For more than a year now, the Clinton administration, Congress and scores of special-interest groups have debated the health care issue with such intense passion that their photocopying machines routinely burst into flames. This debate, although bitter at times, has resulted in a broad national consensus on two fundamental conclusions:
1. The United States has the best system of health care in the world.
2. Something needs to be done about this.
But exactly what will the "something" be? That is what is being decided right now here in Washington. Even as you read these words, our elected leaders are making decisions that will have a profound impact on both the scope and the substance of the press releases that they will put out tomorrow. Also they might eventually pass some kind of law.
In an effort to help you better understand this issue, The Washington Post stupidly flew me into Washington in late June. The first thing I did was obtain an official press credential to wear around my neck. In Washington, everybody who matters, including statuary, is wearing some kind of credential. You need a credential to distinguish yourself from members of the general tourist public, who, in our nation's capital, have the status of mildew. They have no clue as to what is going on. They wander obliviously in herds, gaping at various historic domes, statues, pillars and floors while some official guide tells them amazing facts ("The Lincoln statue's nose alone weighs as much as a Mazda Miata!").
Whereas if you wear a press credential, you're a player, an insider, a person who can go into certain humongous federal buildings, walk past the security personnel and lurk around in certain corridors, near certain rooms where policy is being made. That's what the insiders manufacture here: policy. By the ton. They make enough policy to cover virtually every activity of every person in the country, with plenty left over for export abroad. The closer you can get to the policy making, the more important you are.
Washington people are keenly interested in knowing everybody's importance level. I learned this the first time I came here, back in 1967, when I was a college student working as a summer intern at a magazine called Congressional Quarterly. I was unprepared for the Washington social environment. I came from the all-male-college environment, where a person's standing in the community was judged on the basis of such factors as:
-- Was he basically a good guy?
-- Would he let you borrow his car?
-- Would he still be basically a good guy if you or your date threw up in his car?

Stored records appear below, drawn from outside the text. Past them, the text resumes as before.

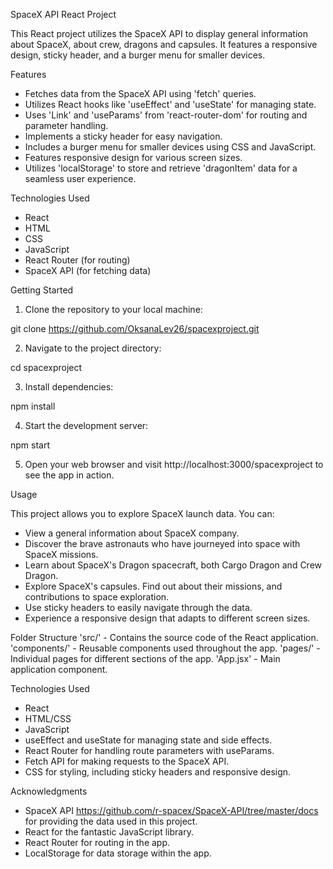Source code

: SpaceX API React Project

This React project utilizes the SpaceX API to display general information about SpaceX, about crew, dragons and capsules. It features a responsive design, sticky header, and a burger menu for smaller devices. 

Features

- Fetches data from the SpaceX API using 'fetch' queries.
- Utilizes React hooks like 'useEffect' and 'useState' for managing state.
- Uses 'Link' and 'useParams' from 'react-router-dom' for routing and parameter handling.
- Implements a sticky header for easy navigation.
- Includes a burger menu for smaller devices using CSS and JavaScript.
- Features responsive design for various screen sizes.
- Utilizes 'localStorage' to store and retrieve 'dragonItem' data for a seamless user experience.

Technologies Used

- React
- HTML
- CSS
- JavaScript
- React Router (for routing)
- SpaceX API (for fetching data)

Getting Started

1. Clone the repository to your local machine:

git clone https://github.com/OksanaLev26/spacexproject.git

2. Navigate to the project directory:

cd spacexproject

3. Install dependencies:

npm install

4. Start the development server:

npm start

5. Open your web browser and visit http://localhost:3000/spacexproject to see the app in action.

Usage

This project allows you to explore SpaceX launch data. You can:

- View a general information about SpaceX company.
- Discover the brave astronauts who have journeyed into space with SpaceX missions.
- Learn about SpaceX's Dragon spacecraft, both Cargo Dragon and Crew Dragon.
- Explore SpaceX's capsules. Find out about their missions, and contributions to space exploration.
- Use sticky headers to easily navigate through the data.
- Experience a responsive design that adapts to different screen sizes.

Folder Structure
'src/' - Contains the source code of the React application.
'components/' - Reusable components used throughout the app.
'pages/' - Individual pages for different sections of the app.
'App.jsx' - Main application component.

Technologies Used

- React
- HTML/CSS
- JavaScript
- useEffect and useState for managing state and side effects.
- React Router for handling route parameters with useParams.
- Fetch API for making requests to the SpaceX API.
- CSS for styling, including sticky headers and responsive design.

Acknowledgments

- SpaceX API https://github.com/r-spacex/SpaceX-API/tree/master/docs for providing the data used in this project.
- React for the fantastic JavaScript library.
- React Router for routing in the app.
- LocalStorage for data storage within the app.
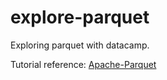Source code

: # explore-parquet

Exploring parquet with datacamp.

Tutorial reference: [Apache-Parquet](https://www.datacamp.com/tutorial/apache-parquet)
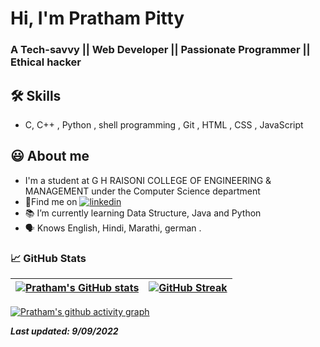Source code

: 
# Hi, I'm Pratham Pitty

  
### A Tech-savvy || Web Developer || Passionate Programmer || Ethical hacker


## 🛠 Skills
- C, C++ , Python , shell programming , Git , HTML , CSS , JavaScript

  
## 😃 About me 

 - I'm a student at G H RAISONI COLLEGE OF ENGINEERING & MANAGEMENT under the Computer Science department
 - 🍳Find me on [![linkedin](https://img.shields.io/badge/linkedin-0A66C2?style=for-the-badge&logo=linkedin&logoColor=white)](https://www.linkedin.com/in/pratham-pitty-6636b2208/)
 - 📚 I’m currently learning Data Structure, Java and Python
 - 🗣 Knows English, Hindi, Marathi, german .

  
### 



<!-- ![Pratham's GitHub stats](https://github-readme-stats.vercel.app/api?username=prathampitty&show_icons=true&theme=radical)

[![Top Langs](https://github-readme-stats.vercel.app/api/top-langs/?username=prathampitty&layout=compact)](https://github.com/PrathamPitty/github-readme-stats)
### Authors

- [@prathampitty](https://www.github.com/prathampitty) -->


###  📈 GitHub Stats

<!-- | <img src="https://github-readme-stats.vercel.app/api?username=prathampitty&&show_icons=true&count_private=true&theme=github_dark">|<img src="https://github-readme-streak-stats.herokuapp.com/?user=prathampitty&theme=blueberry_duo"/> |
| ------------| ------------- |  -->

<!-- Test section -->
| [![Pratham's GitHub stats](https://github-readme-stats.vercel.app/api?username=prathampitty&theme=github_dark&show_icons=true)](https://github.com/prathampitty) | [![GitHub Streak](https://github-readme-streak-stats.herokuapp.com/?user=prathampitty&theme=highcontrast)](https://github.com/prathampitty)  |
| ------------| ------------- |  

<!-- -->

<!-- ### ✍️ Random Dev Quotes and Profile Summary
| ![](https://quotes-github-readme.vercel.app/api?type=horizontal&theme=vue) | <img src="https://github-profile-summary-cards.vercel.app/api/cards/profile-details?username=prathampitty&theme=vue" align = "left"/> |
| ---- | ---- | -->


 [![Pratham's github activity graph](https://activity-graph.herokuapp.com/graph?username=prathampitty&theme=react-dark	)](https://github.com/ashutosh00710/github-readme-activity-graph)

**_Last updated: 9/09/2022_**

<!-- **_[@prathampitty](https://www.github.com/prathampitty)_** -->



  
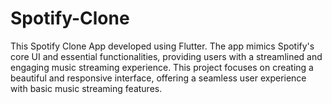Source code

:# Spotify-Clone
This Spotify Clone App developed using Flutter. The app mimics Spotify's core UI and essential functionalities, providing users with a streamlined and engaging music streaming experience. This project focuses on creating a beautiful and responsive interface, offering a seamless user experience with basic music streaming features.
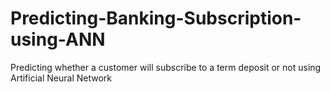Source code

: # Predicting-Banking-Subscription-using-ANN
Predicting whether a customer will subscribe to a term deposit or not using Artificial Neural Network
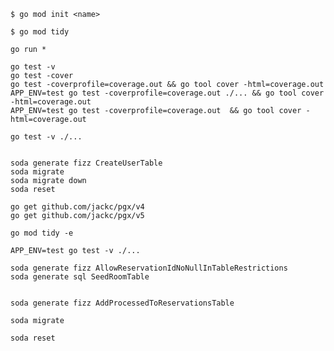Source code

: 

    $ go mod init <name>

    $ go mod tidy

    go run *

    go test -v
    go test -cover
    go test -coverprofile=coverage.out && go tool cover -html=coverage.out
    APP_ENV=test go test -coverprofile=coverage.out ./... && go tool cover -html=coverage.out
    APP_ENV=test go test -coverprofile=coverage.out  && go tool cover -html=coverage.out

    go test -v ./...


    soda generate fizz CreateUserTable
    soda migrate
    soda migrate down
    soda reset

    go get github.com/jackc/pgx/v4
    go get github.com/jackc/pgx/v5

    go mod tidy -e

    APP_ENV=test go test -v ./...

    soda generate fizz AllowReservationIdNoNullInTableRestrictions
    soda generate sql SeedRoomTable


    soda generate fizz AddProcessedToReservationsTable

    soda migrate

    soda reset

But when I got to Washington that summer, I immediately discovered that, even among young people, your good-guy quotient did not mean squat. What mattered was your access to power, your proximity to policy. If your status was adequate, people would talk to you, at least until somebody more important came along; if you were just some civilian schlub visiting from out of town, people would drop you like used dental floss. As a lowly intern, I was right on the edge of schlubdom, so socially it was a tense summer for me, and I was glad to get back to college, where you could fit right in at a party merely by lying face down on the floor and listening to the same side of a Moby Grape album 67 consecutive times, not that I'm saying I ever inhaled.